▸ **Problem to work on**
The expected output is the first line of the data below and every line after it, up to and including the line containing "This demo was", each reproduced exactly.

▸ **Dataset entries**

[Start of Attachment]

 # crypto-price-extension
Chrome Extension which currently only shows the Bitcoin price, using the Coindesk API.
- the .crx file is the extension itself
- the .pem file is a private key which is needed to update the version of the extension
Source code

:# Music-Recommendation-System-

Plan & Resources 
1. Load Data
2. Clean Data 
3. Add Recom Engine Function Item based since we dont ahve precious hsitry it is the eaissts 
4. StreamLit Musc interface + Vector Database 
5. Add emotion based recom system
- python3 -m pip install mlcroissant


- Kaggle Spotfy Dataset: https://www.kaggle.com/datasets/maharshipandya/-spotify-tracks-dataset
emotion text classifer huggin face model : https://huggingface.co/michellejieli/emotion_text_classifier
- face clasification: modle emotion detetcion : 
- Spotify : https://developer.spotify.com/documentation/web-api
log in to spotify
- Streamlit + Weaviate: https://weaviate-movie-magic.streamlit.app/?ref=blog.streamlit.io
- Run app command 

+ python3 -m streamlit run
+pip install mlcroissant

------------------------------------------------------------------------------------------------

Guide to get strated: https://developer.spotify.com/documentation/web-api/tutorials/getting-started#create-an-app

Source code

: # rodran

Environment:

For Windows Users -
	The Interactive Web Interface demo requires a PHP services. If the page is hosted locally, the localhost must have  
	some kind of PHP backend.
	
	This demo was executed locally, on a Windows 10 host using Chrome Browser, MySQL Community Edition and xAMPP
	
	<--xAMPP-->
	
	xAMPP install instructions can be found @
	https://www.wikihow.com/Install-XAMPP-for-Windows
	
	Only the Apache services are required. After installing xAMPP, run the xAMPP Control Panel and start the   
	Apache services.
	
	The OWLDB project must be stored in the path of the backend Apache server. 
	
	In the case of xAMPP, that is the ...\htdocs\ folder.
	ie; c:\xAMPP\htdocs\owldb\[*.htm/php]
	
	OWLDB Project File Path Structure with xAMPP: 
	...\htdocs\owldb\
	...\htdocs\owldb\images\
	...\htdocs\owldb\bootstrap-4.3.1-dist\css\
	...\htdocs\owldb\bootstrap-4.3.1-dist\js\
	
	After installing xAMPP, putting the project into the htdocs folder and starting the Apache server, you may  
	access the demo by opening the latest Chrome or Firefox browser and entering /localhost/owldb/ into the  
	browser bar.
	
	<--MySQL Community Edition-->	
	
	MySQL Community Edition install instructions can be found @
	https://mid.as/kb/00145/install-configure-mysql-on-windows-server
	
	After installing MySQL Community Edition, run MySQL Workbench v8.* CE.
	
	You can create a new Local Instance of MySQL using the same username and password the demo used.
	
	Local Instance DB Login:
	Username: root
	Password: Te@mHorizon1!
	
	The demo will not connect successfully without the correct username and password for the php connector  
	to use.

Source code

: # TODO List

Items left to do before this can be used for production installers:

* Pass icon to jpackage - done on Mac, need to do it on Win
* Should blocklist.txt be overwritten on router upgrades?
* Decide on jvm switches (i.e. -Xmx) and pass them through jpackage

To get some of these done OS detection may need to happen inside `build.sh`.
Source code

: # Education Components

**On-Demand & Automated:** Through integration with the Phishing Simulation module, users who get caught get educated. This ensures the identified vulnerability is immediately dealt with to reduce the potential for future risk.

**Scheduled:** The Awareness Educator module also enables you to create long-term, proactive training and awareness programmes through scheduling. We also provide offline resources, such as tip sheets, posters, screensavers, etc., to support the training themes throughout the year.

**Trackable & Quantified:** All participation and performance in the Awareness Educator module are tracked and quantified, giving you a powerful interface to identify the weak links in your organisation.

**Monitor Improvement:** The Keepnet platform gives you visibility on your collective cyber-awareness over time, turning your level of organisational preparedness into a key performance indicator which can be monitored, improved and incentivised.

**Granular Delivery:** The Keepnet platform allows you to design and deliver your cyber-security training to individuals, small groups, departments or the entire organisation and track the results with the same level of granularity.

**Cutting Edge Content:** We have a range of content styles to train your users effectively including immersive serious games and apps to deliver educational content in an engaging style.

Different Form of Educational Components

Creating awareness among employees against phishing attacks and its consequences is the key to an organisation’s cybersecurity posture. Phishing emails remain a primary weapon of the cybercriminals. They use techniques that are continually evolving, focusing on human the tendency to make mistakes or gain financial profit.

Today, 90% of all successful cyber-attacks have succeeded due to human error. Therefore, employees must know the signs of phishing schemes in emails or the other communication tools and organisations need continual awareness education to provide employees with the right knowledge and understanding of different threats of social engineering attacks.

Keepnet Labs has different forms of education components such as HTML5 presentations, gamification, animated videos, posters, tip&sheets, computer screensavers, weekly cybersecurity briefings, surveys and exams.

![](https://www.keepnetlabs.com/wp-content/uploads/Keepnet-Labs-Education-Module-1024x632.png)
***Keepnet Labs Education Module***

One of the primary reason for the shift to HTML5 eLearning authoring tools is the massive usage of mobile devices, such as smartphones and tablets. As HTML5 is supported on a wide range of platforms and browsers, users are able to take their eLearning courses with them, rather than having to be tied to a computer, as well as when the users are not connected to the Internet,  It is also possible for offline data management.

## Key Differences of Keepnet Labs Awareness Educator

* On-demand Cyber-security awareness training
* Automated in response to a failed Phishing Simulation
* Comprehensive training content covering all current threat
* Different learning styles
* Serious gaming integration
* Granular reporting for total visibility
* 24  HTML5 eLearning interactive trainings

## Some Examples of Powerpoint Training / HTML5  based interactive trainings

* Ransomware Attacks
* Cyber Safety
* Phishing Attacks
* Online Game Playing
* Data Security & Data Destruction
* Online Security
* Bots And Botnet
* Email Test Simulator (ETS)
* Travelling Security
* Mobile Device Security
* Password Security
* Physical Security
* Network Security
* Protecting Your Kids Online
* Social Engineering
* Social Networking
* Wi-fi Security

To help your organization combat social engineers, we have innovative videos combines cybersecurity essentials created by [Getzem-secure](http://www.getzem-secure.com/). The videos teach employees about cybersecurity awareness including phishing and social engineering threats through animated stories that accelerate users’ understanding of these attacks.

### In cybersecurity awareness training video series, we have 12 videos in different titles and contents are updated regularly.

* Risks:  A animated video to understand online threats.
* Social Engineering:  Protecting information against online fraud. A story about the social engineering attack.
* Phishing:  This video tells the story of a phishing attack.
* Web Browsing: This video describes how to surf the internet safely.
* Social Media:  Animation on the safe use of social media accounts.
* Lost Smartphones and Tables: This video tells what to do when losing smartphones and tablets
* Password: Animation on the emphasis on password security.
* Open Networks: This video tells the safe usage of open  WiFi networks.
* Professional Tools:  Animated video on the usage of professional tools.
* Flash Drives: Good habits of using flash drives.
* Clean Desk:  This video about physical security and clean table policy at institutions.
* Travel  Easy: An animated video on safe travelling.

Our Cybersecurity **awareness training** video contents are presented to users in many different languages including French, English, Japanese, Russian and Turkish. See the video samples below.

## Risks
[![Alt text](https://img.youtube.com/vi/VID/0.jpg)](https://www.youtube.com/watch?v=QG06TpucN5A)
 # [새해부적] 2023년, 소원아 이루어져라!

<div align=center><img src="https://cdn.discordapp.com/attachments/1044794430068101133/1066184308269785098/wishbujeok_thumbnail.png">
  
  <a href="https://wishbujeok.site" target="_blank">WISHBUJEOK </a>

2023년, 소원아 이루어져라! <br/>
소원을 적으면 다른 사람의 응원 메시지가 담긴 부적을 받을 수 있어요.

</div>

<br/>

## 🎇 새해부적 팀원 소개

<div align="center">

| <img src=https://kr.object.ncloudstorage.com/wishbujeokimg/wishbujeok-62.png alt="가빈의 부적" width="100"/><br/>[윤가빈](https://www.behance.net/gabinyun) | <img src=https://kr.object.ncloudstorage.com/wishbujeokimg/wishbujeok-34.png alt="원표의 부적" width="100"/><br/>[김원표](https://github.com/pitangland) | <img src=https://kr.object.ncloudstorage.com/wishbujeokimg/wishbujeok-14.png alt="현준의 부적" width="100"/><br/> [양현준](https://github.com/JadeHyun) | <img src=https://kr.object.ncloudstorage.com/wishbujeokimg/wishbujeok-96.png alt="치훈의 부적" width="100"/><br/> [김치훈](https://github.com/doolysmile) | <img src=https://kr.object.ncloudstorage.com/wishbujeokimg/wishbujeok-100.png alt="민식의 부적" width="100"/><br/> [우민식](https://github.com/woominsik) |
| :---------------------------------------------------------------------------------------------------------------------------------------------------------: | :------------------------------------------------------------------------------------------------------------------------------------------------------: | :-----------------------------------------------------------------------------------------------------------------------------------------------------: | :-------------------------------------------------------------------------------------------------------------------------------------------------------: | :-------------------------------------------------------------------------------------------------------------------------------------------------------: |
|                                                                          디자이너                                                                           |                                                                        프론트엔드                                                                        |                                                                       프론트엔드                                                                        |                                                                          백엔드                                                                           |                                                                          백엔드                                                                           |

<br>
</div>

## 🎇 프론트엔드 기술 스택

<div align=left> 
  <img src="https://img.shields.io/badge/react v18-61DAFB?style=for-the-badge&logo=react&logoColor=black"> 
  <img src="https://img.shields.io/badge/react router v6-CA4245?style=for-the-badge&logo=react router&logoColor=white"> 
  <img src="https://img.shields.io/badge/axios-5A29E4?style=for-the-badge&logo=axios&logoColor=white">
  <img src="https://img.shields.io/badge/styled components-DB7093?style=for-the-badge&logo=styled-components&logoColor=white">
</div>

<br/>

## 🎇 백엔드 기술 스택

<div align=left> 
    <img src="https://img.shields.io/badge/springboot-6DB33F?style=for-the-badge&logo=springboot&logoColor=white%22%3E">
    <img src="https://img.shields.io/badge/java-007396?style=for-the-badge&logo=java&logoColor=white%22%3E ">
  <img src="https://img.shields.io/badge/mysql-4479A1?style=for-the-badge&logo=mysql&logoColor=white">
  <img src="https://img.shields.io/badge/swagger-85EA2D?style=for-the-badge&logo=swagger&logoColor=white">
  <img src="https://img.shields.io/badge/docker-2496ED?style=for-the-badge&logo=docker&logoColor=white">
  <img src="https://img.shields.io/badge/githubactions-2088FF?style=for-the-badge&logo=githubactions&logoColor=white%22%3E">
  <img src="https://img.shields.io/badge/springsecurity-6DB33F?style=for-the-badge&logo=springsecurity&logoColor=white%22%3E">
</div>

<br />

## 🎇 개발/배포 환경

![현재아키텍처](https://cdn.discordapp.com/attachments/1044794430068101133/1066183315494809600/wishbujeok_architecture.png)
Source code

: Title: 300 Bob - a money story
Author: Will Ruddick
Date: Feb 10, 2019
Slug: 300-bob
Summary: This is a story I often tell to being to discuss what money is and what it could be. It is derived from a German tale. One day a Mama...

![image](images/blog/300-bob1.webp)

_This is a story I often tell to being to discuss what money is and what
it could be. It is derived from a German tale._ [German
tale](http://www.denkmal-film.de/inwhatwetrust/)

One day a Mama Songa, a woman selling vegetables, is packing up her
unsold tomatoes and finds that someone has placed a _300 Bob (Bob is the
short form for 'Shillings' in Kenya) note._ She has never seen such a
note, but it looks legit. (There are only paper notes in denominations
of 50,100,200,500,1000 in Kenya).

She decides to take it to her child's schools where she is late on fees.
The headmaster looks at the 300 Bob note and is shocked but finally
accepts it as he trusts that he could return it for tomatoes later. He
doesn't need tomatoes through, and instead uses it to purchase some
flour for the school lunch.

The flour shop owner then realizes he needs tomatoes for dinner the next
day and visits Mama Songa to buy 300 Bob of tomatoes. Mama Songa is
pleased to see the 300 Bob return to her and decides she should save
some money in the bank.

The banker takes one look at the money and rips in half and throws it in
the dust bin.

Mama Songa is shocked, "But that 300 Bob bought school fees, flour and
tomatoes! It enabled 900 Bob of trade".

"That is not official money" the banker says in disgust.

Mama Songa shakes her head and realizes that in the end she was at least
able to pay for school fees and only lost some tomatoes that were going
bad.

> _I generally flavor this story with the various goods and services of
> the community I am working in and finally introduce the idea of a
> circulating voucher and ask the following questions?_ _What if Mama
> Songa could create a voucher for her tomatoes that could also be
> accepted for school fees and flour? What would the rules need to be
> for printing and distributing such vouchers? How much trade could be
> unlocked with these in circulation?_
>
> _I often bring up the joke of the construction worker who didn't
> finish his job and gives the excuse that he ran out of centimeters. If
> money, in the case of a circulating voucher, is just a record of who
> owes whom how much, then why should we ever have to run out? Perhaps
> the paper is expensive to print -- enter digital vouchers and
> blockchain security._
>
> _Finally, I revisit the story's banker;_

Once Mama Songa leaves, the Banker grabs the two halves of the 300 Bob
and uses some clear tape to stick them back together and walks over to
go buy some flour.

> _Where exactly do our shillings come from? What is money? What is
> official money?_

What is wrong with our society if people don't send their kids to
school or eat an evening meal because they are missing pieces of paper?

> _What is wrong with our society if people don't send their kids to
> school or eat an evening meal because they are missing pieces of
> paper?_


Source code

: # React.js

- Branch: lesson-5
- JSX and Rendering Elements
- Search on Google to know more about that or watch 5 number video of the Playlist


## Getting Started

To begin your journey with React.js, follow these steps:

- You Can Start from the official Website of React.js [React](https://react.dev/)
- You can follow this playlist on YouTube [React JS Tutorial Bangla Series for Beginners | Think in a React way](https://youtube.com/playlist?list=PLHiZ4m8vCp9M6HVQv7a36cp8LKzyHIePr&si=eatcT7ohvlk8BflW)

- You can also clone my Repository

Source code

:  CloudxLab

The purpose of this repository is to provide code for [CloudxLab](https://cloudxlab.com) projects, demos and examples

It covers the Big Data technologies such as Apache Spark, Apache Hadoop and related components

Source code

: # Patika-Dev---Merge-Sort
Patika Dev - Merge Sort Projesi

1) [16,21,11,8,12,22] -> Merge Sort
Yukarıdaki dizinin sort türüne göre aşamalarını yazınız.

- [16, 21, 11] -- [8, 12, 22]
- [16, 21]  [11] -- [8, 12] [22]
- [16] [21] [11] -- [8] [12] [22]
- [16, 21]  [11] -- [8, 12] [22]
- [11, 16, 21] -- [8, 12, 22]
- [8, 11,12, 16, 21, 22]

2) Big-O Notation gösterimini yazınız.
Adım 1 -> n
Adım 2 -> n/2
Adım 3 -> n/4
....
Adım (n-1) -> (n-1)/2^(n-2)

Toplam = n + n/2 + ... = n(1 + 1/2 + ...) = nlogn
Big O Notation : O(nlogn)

[End of Attachment]

▸ **Exercise answer**
 # crypto-price-extension
Chrome Extension which currently only shows the Bitcoin price, using the Coindesk API.
- the .crx file is the extension itself
- the .pem file is a private key which is needed to update the version of the extension
Source code

:# Music-Recommendation-System-

Plan & Resources 
1. Load Data
2. Clean Data 
3. Add Recom Engine Function Item based since we dont ahve precious hsitry it is the eaissts 
4. StreamLit Musc interface + Vector Database 
5. Add emotion based recom system
- python3 -m pip install mlcroissant


- Kaggle Spotfy Dataset: https://www.kaggle.com/datasets/maharshipandya/-spotify-tracks-dataset
emotion text classifer huggin face model : https://huggingface.co/michellejieli/emotion_text_classifier
- face clasification: modle emotion detetcion : 
- Spotify : https://developer.spotify.com/documentation/web-api
log in to spotify
- Streamlit + Weaviate: https://weaviate-movie-magic.streamlit.app/?ref=blog.streamlit.io
- Run app command 

+ python3 -m streamlit run
+pip install mlcroissant

------------------------------------------------------------------------------------------------

Guide to get strated: https://developer.spotify.com/documentation/web-api/tutorials/getting-started#create-an-app

Source code

: # rodran

Environment:

For Windows Users -
	The Interactive Web Interface demo requires a PHP services. If the page is hosted locally, the localhost must have  
	some kind of PHP backend.
	
	This demo was executed locally, on a Windows 10 host using Chrome Browser, MySQL Community Edition and xAMPP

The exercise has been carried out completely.